**What the task requires:** Please say how many lines of the entries below contain the word "familiar", and leave out everything else.
-=-=-
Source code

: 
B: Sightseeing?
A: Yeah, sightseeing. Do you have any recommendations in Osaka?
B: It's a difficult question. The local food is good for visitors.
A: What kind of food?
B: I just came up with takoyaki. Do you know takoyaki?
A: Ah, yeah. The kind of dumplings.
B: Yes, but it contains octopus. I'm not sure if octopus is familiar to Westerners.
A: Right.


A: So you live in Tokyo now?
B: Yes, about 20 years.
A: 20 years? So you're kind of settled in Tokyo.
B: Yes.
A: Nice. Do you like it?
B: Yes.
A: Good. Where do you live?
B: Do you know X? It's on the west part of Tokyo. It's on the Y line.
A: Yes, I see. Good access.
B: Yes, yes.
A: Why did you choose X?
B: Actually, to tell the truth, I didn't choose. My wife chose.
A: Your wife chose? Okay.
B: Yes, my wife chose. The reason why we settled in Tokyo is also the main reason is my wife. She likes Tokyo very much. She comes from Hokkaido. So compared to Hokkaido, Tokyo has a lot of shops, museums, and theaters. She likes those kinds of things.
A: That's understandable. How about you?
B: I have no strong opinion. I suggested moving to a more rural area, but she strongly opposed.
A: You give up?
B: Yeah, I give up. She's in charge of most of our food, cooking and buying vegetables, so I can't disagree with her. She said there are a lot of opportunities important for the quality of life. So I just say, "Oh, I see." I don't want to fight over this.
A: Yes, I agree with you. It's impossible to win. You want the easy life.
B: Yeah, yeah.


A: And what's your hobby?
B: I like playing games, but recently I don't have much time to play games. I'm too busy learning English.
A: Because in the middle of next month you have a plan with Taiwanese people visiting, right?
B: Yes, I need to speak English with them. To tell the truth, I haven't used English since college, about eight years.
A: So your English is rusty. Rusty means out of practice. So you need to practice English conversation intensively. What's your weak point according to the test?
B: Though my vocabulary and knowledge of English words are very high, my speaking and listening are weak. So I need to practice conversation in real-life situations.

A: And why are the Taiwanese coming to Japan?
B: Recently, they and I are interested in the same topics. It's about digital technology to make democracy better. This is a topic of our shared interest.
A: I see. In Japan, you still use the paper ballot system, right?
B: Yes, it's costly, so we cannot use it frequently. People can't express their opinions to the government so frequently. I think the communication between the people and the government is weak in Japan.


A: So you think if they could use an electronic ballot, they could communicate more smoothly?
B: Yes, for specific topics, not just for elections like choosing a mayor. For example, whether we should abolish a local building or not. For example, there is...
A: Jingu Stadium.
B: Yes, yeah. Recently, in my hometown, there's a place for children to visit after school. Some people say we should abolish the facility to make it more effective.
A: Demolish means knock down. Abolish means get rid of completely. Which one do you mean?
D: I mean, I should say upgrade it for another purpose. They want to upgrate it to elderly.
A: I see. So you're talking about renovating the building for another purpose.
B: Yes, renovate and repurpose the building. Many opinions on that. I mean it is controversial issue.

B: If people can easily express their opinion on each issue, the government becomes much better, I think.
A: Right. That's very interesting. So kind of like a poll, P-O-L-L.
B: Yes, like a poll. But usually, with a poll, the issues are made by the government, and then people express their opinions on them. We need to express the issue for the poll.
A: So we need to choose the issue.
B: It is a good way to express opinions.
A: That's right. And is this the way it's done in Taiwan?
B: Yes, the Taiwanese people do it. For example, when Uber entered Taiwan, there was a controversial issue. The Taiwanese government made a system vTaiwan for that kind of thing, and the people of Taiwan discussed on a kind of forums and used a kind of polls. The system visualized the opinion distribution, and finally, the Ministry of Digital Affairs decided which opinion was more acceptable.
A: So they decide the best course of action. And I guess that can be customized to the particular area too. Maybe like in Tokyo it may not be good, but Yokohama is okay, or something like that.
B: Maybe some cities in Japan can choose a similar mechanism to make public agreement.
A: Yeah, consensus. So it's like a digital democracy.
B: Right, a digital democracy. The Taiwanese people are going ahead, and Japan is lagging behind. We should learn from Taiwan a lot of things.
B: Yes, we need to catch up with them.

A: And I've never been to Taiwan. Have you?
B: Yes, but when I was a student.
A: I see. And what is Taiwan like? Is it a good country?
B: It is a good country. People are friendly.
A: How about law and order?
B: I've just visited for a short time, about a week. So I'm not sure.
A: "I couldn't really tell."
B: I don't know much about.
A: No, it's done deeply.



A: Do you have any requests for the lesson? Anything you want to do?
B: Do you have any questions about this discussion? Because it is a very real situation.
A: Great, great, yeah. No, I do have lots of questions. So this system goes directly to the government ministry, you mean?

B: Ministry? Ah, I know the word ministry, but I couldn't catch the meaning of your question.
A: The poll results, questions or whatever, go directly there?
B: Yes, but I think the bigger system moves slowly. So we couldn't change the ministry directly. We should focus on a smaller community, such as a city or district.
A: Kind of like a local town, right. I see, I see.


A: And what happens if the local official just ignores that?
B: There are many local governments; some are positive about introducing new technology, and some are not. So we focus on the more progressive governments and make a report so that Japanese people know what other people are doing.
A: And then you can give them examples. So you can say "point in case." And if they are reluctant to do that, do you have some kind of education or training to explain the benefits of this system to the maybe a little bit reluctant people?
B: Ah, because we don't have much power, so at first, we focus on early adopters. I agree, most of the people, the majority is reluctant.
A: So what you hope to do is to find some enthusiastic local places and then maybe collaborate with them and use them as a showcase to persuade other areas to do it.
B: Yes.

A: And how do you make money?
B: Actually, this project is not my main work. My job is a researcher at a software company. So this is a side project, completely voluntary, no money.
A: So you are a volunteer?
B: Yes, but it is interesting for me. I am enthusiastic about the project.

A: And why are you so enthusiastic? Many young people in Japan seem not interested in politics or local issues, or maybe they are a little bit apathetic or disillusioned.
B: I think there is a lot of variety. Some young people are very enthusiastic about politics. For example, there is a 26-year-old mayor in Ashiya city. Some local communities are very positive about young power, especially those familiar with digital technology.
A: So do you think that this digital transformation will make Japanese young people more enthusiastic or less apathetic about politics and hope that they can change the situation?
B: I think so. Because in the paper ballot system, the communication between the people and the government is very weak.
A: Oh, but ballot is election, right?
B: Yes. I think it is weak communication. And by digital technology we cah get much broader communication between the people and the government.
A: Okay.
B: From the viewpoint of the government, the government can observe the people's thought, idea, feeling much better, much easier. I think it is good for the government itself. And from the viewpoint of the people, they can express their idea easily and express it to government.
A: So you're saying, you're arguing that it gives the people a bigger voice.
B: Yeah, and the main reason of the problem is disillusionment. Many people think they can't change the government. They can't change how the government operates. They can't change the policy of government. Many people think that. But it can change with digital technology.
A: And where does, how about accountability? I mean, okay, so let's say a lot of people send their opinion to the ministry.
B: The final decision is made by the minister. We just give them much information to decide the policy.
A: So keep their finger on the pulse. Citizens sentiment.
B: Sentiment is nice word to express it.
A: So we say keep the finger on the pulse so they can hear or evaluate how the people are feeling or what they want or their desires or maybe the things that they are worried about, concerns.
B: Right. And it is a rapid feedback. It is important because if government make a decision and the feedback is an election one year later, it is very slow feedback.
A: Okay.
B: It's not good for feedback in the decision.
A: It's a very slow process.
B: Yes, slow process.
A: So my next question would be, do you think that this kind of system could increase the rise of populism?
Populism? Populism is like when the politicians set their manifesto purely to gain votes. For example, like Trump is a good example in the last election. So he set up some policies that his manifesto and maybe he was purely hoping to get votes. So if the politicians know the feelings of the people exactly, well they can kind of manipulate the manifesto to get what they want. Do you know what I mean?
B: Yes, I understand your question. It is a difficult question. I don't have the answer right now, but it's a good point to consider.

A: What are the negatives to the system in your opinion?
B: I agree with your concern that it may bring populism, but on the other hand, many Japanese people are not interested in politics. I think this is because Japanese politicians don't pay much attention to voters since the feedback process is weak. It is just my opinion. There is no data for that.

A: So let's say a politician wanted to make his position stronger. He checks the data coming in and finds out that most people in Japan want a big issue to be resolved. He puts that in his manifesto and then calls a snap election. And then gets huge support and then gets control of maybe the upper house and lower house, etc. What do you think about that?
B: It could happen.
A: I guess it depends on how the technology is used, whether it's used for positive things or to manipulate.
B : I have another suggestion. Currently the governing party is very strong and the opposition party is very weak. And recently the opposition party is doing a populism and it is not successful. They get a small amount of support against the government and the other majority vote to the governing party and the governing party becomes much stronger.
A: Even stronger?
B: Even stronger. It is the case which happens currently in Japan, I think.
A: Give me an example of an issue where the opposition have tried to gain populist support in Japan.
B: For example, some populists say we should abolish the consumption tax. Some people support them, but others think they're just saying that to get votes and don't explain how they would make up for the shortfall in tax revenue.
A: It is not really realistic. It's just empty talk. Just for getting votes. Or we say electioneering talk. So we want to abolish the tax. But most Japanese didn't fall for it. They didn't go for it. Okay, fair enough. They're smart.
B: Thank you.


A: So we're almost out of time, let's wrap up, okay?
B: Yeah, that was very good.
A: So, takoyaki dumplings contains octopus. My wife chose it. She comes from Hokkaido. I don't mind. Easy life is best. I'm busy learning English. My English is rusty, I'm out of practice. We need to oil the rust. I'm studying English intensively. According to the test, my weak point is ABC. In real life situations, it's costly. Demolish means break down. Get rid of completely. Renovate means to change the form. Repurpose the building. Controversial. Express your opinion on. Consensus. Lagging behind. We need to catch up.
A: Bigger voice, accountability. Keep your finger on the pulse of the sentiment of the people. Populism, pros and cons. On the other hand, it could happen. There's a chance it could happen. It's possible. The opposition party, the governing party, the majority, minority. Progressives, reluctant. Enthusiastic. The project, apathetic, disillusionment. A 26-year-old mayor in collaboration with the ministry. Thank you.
-=-=-
**Output:** 2